Garlic and Sherry Shrimp Saute with Yellow Leeks and Smoked Tofu by you.

Cooking seasonally is also a great way to get variation. This is a garlic sherry shrimp saute with yellow leeks, with smoked tofu.

Pineapple Chicken and String Beans with Smoked Tofu by you.

And a Pineapple Chicken with String Beans. Consider the possibilities of different flavor combinations to break up the same old stir-fry.

Baby Gai Lan with Thai Basil and Chicken Stir Fry by you.

Fresh herbs of different types are also good to use. This chicken stirfry dish uses Thai Basil along with Baby Gai Lan tips.

Charlie Deal's Jujube Kung Pao Chicken by you.

I stole this “Kung Pao” chicken recipe directly from an Asian-Fusion restaurant in Raleigh, North Carolina. The secret ingredient? Black Vinegar.

Spicy Capsicum Pepper Saute with Pressed Tofu by you.

Spicy Pepper Capsicum Saute with Pressed Tofu. More black bean sauce and lots of fresh green chiles. Turkey meat takes on a whole new dimension with this much chili fire.

Shrimp and Smoked Tofu with Green Beans in Penang Curry by you.

Curry Pastes will also really liven things up. We used Penang Curry to amp up a recent Shrimp stir-fry.

Shrimp and Smoked Tofu with Green Beans in Penang Curry by you.

What can I say, I love my green beans.

Chicken, Tofu Skin, Tofu and Mixed Vegetable "Chop Suey" With Green Curry and Brown Fried Rice by you.

Here’s another one of the typical throw it together last second fusion dishes we make.  Chicken, Tofu Skin Noodles, and mixed green vegetable chop suey flavored with Thai green curry paste and brown fried rice.

Shrimp and Eggplant with Miso Sauce by you.

Japanese flavors work really well too. These are Japanese Eggplants and Shrimp sauteed with Awase Miso paste in a stock-based sauce.

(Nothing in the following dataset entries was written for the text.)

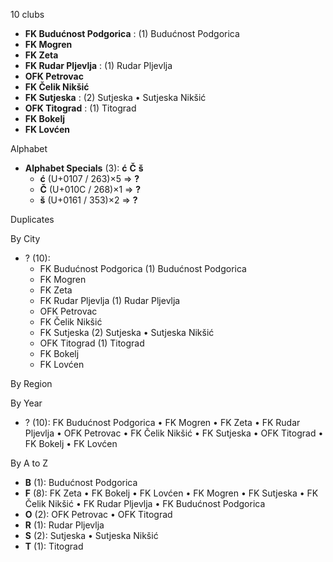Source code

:10 clubs

- **FK Budućnost Podgorica** : (1) Budućnost Podgorica
- **FK Mogren**
- **FK Zeta**
- **FK Rudar Pljevlja** : (1) Rudar Pljevlja
- **OFK Petrovac**
- **FK Čelik Nikšić**
- **FK Sutjeska** : (2) Sutjeska • Sutjeska Nikšić
- **OFK Titograd** : (1) Titograd
- **FK Bokelj**
- **FK Lovćen**




Alphabet

- **Alphabet Specials** (3):  **ć**  **Č**  **š** 
  - **ć** (U+0107 / 263)×5 ⇒ **?**
  - **Č** (U+010C / 268)×1 ⇒ **?**
  - **š** (U+0161 / 353)×2 ⇒ **?**




Duplicates





By City

- ? (10): 
  - FK Budućnost Podgorica  (1) Budućnost Podgorica
  - FK Mogren 
  - FK Zeta 
  - FK Rudar Pljevlja  (1) Rudar Pljevlja
  - OFK Petrovac 
  - FK Čelik Nikšić 
  - FK Sutjeska  (2) Sutjeska • Sutjeska Nikšić
  - OFK Titograd  (1) Titograd
  - FK Bokelj 
  - FK Lovćen 




By Region





By Year

- ? (10):   FK Budućnost Podgorica • FK Mogren • FK Zeta • FK Rudar Pljevlja • OFK Petrovac • FK Čelik Nikšić • FK Sutjeska • OFK Titograd • FK Bokelj • FK Lovćen






By A to Z

- **B** (1): Budućnost Podgorica
- **F** (8): FK Zeta • FK Bokelj • FK Lovćen • FK Mogren • FK Sutjeska • FK Čelik Nikšić • FK Rudar Pljevlja • FK Budućnost Podgorica
- **O** (2): OFK Petrovac • OFK Titograd
- **R** (1): Rudar Pljevlja
- **S** (2): Sutjeska • Sutjeska Nikšić
- **T** (1): Titograd




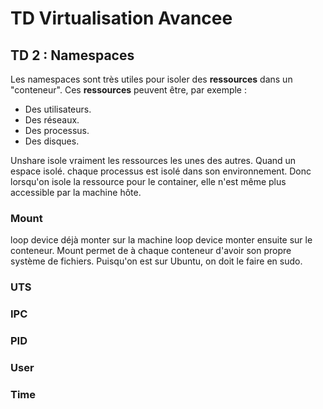 # TD Virtualisation Avancee

## TD 2 : Namespaces

Les namespaces sont très utiles pour isoler des **ressources** dans un "conteneur".
Ces **ressources** peuvent être, par exemple : 
- Des utilisateurs.
- Des réseaux.
- Des processus. 
- Des disques.


Unshare isole vraiment les ressources les unes des autres.
Quand un espace isolé. chaque processus est isolé dans son environnement.
Donc lorsqu'on isole la ressource pour le container, elle n'est même plus accessible par la machine hôte.


### Mount
loop device déjà monter sur la machine
loop device monter ensuite sur le conteneur.
Mount permet de à chaque conteneur d'avoir son propre système de fichiers.
Puisqu'on est sur Ubuntu, on doit le faire en sudo.
### UTS 

### IPC

### PID

### User 

### Time


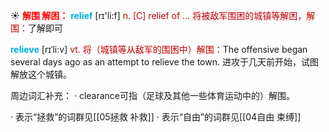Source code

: ☀ <font color="red">**解围 解困：**</font>
<font color="sky blue">**relief**</font> [rɪ'li:f] 
<font color="#c00000">n. [C] relief of ... 将被敌军围困的城镇等解困，解围：</font>了解即可
           
<font color="sky blue">**relieve**</font> [rɪˈli:v]
<font color="#c00000">vt. 将（城镇等从敌军的围困中）解围：</font>The offensive began several days ago as an attempt to relieve the town. 进攻于几天前开始，试图解放这个城镇。

周边词汇补充：
· clearance可指（足球及其他一些体育运动中的）解围。

· 表示“拯救”的词群见[[05拯救 补救]]
· 表示“自由”的词群见[[04自由 束缚]]
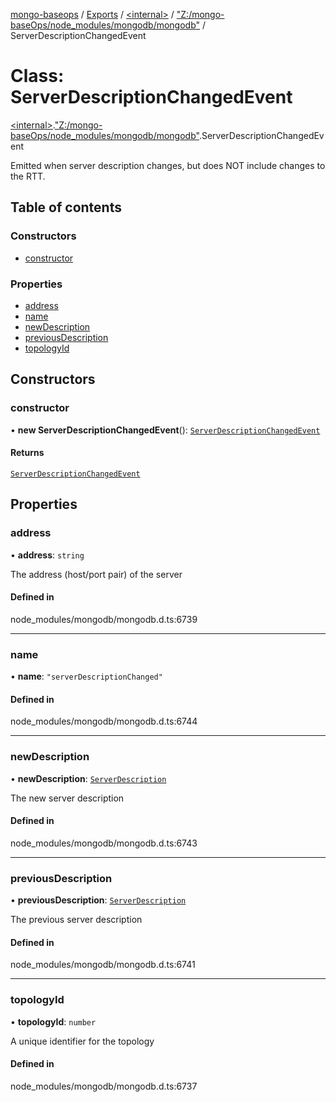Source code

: [mongo-baseops](../README.md) / [Exports](../modules.md) / [\<internal\>](../modules/internal_.md) / ["Z:/mongo-baseOps/node\_modules/mongodb/mongodb"](../modules/internal_._Z__mongo_baseOps_node_modules_mongodb_mongodb_.md) / ServerDescriptionChangedEvent

# Class: ServerDescriptionChangedEvent

[\<internal\>](../modules/internal_.md).["Z:/mongo-baseOps/node\_modules/mongodb/mongodb"](../modules/internal_._Z__mongo_baseOps_node_modules_mongodb_mongodb_.md).ServerDescriptionChangedEvent

Emitted when server description changes, but does NOT include changes to the RTT.

## Table of contents

### Constructors

- [constructor](internal_._Z__mongo_baseOps_node_modules_mongodb_mongodb_.ServerDescriptionChangedEvent.md#constructor)

### Properties

- [address](internal_._Z__mongo_baseOps_node_modules_mongodb_mongodb_.ServerDescriptionChangedEvent.md#address)
- [name](internal_._Z__mongo_baseOps_node_modules_mongodb_mongodb_.ServerDescriptionChangedEvent.md#name)
- [newDescription](internal_._Z__mongo_baseOps_node_modules_mongodb_mongodb_.ServerDescriptionChangedEvent.md#newdescription)
- [previousDescription](internal_._Z__mongo_baseOps_node_modules_mongodb_mongodb_.ServerDescriptionChangedEvent.md#previousdescription)
- [topologyId](internal_._Z__mongo_baseOps_node_modules_mongodb_mongodb_.ServerDescriptionChangedEvent.md#topologyid)

## Constructors

### constructor

• **new ServerDescriptionChangedEvent**(): [`ServerDescriptionChangedEvent`](internal_._Z__mongo_baseOps_node_modules_mongodb_mongodb_.ServerDescriptionChangedEvent.md)

#### Returns

[`ServerDescriptionChangedEvent`](internal_._Z__mongo_baseOps_node_modules_mongodb_mongodb_.ServerDescriptionChangedEvent.md)

## Properties

### address

• **address**: `string`

The address (host/port pair) of the server

#### Defined in

node_modules/mongodb/mongodb.d.ts:6739

___

### name

• **name**: ``"serverDescriptionChanged"``

#### Defined in

node_modules/mongodb/mongodb.d.ts:6744

___

### newDescription

• **newDescription**: [`ServerDescription`](internal_._Z__mongo_baseOps_node_modules_mongodb_mongodb_.ServerDescription.md)

The new server description

#### Defined in

node_modules/mongodb/mongodb.d.ts:6743

___

### previousDescription

• **previousDescription**: [`ServerDescription`](internal_._Z__mongo_baseOps_node_modules_mongodb_mongodb_.ServerDescription.md)

The previous server description

#### Defined in

node_modules/mongodb/mongodb.d.ts:6741

___

### topologyId

• **topologyId**: `number`

A unique identifier for the topology

#### Defined in

node_modules/mongodb/mongodb.d.ts:6737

8 Responses to The Evolution of Re-Engineering Chinese “Takeout”

  1. louisecol says:

    This is amazing! Thank you for sharing such a wealth of ideas for quick, healthy meals. I can’t wait to try them.

  2. TongoRad says:

    Yeah- it looks like you’re having great success and eating well to boot. Way to go!

  3. These re-engineered takeout dishes look fabulous. Colour me impressed. I love the shrimp with leeks and smoked tofu. In fact, I think I may steal that one. ;)

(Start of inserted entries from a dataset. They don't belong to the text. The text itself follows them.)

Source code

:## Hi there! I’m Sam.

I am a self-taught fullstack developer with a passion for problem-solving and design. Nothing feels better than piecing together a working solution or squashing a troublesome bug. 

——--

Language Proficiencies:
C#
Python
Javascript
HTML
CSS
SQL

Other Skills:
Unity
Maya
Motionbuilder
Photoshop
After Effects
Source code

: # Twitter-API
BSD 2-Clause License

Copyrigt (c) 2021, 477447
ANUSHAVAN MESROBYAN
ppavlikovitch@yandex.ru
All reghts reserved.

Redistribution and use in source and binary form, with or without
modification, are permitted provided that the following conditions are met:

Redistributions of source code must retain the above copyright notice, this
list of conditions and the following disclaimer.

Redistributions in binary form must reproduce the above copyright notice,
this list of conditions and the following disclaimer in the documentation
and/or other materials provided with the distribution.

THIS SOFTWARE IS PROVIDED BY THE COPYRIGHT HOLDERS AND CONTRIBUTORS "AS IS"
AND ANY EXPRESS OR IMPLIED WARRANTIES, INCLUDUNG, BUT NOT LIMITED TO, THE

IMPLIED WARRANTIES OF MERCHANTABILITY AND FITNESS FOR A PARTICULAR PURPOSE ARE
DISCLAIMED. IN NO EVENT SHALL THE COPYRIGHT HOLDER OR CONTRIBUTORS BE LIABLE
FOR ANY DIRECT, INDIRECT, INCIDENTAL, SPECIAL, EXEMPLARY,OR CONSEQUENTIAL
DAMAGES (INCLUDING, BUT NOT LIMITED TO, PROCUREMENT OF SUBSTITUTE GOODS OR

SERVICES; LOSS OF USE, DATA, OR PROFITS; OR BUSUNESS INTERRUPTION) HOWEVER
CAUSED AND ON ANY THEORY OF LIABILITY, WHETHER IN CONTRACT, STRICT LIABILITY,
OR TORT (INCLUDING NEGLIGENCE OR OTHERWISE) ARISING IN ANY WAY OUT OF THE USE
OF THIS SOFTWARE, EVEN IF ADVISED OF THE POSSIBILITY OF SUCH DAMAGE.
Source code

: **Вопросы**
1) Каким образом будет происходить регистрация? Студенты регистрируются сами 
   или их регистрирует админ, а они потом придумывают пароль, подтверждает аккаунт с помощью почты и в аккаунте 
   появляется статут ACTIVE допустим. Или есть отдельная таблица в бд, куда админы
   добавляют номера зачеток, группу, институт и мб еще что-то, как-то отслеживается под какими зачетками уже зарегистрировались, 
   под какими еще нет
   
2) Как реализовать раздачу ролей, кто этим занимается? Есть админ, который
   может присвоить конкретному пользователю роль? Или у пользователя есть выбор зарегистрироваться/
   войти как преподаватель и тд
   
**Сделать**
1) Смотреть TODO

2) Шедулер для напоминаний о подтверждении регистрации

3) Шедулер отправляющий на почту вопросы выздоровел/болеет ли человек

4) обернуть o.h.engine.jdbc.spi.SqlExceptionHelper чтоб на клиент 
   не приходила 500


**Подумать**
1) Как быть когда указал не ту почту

  4. Fabulous. When life gives you lemons, make lemonade.

    Congrats on both of your weight loss numbers – it’s pretty amazing and inspiring.

  5. MissGinsu says:

    Your family has lost 117 pounds?!? That’s like losing an entire person. That’s awesome. I’m so impressed with your stick-to-it-iveness. Now how ’bout you give up that sweet-n-sour meatball recipe?

  6. That looks totally great. We are doing something similar here. Not so much focused on weight loss as eating healthy (passing on the white rice in favor of brown and all) and as long as we take it in small steps, it is working well.

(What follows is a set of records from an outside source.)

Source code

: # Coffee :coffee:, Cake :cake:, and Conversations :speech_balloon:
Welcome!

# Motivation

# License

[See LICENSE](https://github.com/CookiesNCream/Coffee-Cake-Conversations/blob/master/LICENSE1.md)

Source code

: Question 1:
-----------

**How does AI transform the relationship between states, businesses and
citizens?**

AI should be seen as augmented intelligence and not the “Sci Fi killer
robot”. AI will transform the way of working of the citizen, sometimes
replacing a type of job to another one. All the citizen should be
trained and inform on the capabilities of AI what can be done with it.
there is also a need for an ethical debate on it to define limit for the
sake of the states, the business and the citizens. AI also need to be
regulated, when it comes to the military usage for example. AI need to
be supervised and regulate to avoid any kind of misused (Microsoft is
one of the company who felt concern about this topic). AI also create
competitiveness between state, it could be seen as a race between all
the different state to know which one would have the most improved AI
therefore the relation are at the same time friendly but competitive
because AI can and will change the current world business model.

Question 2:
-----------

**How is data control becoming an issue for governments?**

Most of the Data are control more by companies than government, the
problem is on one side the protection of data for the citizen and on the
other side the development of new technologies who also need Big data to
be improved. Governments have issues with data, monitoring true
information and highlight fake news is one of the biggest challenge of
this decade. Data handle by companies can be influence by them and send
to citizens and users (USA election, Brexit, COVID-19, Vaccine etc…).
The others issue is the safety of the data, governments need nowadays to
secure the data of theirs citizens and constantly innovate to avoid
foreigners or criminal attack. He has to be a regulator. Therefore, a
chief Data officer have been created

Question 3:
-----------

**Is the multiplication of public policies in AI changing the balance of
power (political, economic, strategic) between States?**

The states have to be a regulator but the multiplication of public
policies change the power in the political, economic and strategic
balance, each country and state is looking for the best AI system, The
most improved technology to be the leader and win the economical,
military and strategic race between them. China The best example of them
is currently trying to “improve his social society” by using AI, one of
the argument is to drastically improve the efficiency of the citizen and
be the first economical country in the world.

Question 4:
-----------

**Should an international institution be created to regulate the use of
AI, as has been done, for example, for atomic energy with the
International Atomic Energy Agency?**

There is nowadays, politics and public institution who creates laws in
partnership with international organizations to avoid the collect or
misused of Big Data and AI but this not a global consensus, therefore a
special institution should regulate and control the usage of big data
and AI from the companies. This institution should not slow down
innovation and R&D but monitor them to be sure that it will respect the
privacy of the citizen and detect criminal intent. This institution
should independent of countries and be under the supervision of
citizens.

    Not that we wouldn’t mind losing a few pounds along the way!

    Thought – if you ease back a bit more in the meat, and increase the vegetables, then not only is it healthier, but you can eat much, much more. Which makes this a winning combination for me (I never say “no” to more!).

    Congratulations on the weight loss. That is incredibly impressive.


  7. CrazyBuddha says:

    I recently purchased a book called “Fresh Chinese”. Apparently in the UK there “The Chinese National Healthy Living Center” in London created a project called the :Chinese Takeaway Project”. They wanted to improve the nutritional knowledge of takeout cooks and reinforce the values of traditional healthy Chinese practices. The kicker of all this… It was free!

    Why can’t we do something like that here. How many times have you had Chinese food that was too greasy or too saucy?

  8. lori venus says:

    thank you so much for sharing. cant wait to try cookint them.